Total interest-bearing debt increased from US$5.61 million at the close of 2024 to US$11.63 million at 31 December 2025, reflecting the financing of the capital expenditure programme through bank credit. USD-denominated loans carry interest rates of 8% to 12%. ZWG-denominated facilities attract rates of 45% to 47%, which reflects the Reserve Bank of Zimbabwe's 35% policy rate environment and the spreads commercial banks apply to it.
The lease liability, new in 2025 and arising from the Chipinge solar plant arrangement, adds a further US$2.63 million in structured obligations. Against total equity of US$29.27 million, the leverage position is manageable but rising.
The dividend of US$693,792, translating to 0.19 US cents per share, represents a yield that institutional investors will note as largely symbolic. It is a gesture of commitment rather than a meaningful cash return in the context of the group's capital cycle and the borrowings it carries.
Therefore, what Dairibord's 2025 results ultimately demonstrate is that operational excellence and fiscal pressure can coexist in ways that make the former invisible to shareholders.
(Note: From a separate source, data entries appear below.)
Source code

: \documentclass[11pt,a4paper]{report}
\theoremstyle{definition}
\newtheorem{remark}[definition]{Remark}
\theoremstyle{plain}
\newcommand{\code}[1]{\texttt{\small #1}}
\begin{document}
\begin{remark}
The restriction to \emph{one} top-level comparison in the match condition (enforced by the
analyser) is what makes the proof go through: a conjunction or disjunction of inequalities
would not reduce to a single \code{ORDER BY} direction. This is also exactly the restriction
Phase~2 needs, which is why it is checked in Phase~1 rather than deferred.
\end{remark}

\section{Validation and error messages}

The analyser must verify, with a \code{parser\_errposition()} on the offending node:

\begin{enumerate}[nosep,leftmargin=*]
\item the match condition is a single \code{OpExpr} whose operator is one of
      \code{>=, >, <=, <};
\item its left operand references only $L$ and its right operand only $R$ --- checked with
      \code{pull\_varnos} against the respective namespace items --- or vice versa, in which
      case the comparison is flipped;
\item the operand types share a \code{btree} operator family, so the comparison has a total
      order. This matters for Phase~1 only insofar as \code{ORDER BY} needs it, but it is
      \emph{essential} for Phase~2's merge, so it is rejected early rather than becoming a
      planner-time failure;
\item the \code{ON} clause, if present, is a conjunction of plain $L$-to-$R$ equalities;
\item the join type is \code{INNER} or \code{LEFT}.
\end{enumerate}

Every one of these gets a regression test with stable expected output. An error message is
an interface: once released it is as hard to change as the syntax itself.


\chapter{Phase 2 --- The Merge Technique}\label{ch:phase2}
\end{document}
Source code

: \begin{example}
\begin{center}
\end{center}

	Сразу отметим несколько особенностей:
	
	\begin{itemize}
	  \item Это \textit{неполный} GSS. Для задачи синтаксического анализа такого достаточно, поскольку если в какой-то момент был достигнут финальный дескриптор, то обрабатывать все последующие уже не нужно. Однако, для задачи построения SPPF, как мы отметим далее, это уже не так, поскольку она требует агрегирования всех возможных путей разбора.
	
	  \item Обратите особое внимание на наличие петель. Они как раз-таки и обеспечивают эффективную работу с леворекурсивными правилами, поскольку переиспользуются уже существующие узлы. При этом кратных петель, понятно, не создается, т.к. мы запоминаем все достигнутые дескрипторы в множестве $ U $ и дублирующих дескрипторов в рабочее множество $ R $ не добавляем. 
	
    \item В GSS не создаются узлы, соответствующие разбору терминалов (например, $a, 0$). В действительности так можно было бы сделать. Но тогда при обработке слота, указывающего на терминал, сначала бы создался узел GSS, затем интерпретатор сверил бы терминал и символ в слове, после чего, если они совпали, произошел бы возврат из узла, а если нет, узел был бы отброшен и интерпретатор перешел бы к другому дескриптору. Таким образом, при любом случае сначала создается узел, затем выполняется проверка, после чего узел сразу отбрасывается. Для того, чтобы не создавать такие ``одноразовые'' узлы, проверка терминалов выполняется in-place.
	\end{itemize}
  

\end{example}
The business is stronger than its bottom line suggests, and the capital invested in 2025 is real and will generate volume. The raw milk supply chain, representing 35% of the formal processing market, is a structural competitive position that cannot easily be replicated. But until the tax environment is more predictable and the ZIMRA compliance burden is rationalised, Zimbabwe's most disciplined formal manufacturers will continue to deliver results that look better in the chairperson's narrative than they do in the earnings per share line.